I can play signals through the 2i4. I have used the REW to play a sine wave at 1000Hz and also playing noise though the focusrite 2i4 and it plays.... it also registers through the microphone.

With the phantom power on, I pick up any noise happening; meaning if I talk lound enough it registers and I will see it on in the IN column of the software as well as the little halo on the knob of the 2i4.

Thanks,
Sam


----------



## JohnM (Apr 11, 2006)

Sounds promising then. Make a measurement and attach the .mdat file for the measurement here.


----------



## donotattempt (Mar 12, 2015)

Hi John,

I have taken a few measurements. I haven't started tuning as yet, just working on understanding the setup and giving some base measurements.

I have realized that the readings are +/- 10 db over what the db reading were on the SPL meter (galaxy audio CM-130).
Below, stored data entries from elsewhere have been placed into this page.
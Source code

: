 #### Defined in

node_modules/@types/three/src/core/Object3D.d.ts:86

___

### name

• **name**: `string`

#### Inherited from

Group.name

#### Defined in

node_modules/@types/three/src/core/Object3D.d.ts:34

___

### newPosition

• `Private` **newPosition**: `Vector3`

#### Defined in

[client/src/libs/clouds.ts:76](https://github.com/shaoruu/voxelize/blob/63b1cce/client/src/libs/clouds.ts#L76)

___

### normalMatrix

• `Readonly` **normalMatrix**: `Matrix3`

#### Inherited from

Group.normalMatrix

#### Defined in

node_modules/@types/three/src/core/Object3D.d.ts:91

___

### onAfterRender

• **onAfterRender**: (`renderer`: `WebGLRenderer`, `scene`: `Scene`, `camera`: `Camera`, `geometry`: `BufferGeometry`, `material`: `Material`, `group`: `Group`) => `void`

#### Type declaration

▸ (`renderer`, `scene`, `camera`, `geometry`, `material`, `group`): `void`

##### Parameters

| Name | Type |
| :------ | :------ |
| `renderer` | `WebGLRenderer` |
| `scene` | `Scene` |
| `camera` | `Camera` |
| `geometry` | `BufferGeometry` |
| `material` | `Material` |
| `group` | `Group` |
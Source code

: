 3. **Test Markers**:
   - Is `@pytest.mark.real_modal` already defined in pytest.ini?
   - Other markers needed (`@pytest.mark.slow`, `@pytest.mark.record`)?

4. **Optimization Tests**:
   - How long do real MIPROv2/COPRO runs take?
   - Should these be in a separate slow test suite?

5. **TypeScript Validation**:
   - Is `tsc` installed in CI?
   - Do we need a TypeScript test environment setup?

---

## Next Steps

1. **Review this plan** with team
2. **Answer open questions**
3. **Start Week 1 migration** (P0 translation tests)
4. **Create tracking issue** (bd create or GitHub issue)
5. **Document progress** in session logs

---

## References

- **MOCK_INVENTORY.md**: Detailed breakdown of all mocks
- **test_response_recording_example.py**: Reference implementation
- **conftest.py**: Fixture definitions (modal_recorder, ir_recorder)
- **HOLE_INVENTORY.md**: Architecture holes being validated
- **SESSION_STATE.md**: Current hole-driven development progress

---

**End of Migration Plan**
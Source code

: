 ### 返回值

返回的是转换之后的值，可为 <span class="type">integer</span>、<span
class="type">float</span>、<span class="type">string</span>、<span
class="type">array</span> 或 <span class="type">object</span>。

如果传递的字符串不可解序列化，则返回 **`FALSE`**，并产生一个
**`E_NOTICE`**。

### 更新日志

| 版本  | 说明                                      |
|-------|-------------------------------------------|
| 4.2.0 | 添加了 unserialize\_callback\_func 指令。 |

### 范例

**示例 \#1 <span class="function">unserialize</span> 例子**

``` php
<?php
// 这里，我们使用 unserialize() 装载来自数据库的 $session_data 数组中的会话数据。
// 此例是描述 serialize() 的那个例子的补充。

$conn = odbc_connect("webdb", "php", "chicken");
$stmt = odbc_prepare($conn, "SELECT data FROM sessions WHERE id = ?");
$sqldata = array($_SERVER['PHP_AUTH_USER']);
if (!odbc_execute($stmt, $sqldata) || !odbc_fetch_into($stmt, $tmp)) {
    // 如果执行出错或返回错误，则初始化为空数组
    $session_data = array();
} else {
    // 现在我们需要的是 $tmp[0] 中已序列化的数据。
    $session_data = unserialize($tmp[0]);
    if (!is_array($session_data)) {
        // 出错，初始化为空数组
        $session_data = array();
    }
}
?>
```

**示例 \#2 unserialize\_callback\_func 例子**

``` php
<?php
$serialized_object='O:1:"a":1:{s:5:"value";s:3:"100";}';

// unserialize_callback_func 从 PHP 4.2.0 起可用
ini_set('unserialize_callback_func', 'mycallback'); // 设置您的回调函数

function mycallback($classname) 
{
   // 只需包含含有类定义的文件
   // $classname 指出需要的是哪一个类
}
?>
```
See attached. Again, I have no idea where I'm heading.


Thanks,
Sam.


----------



## JohnM (Apr 11, 2006)

Thanks. The only measurement in that set is the "Soundcard - Failed Calibration", the rest are captures from the RTA. The soundcard measurement is actually a measurement of the system through the mic, not a measurement of the soundcard (it is not a measurement of a loopback, which is what a soundcard calibration should be). It doesn't really matter though, don't bother trying to make a loopback measurement.

You should calibrate the REW SPL meter against your Galaxy meter. To do that, open the SPL meter and click the Calibrate button - the instructions are here. Enter the reading from your Galaxy meter when prompted. You will then be able to make measurements that show at the correct level.

To make measurements use the "Measure" button at the top left of the REW main window rather than using the RTA. That way you will get a proper impulse response rather than just a frequency response.


----------



## donotattempt (Mar 12, 2015)

Thanks guys for all your help. Fortunately or unfortunately, I only have limited times on the weekend to attack the tuning of my car.

Yesterday, I made great progress. It is still by along shot, not there, but.............it does sound a lot better.

Attached is the file of where I left off yesterday, I am studying the graph, to see where I need to cut and where I need to add, so that this weekend (coming) I will be able to get some more time in.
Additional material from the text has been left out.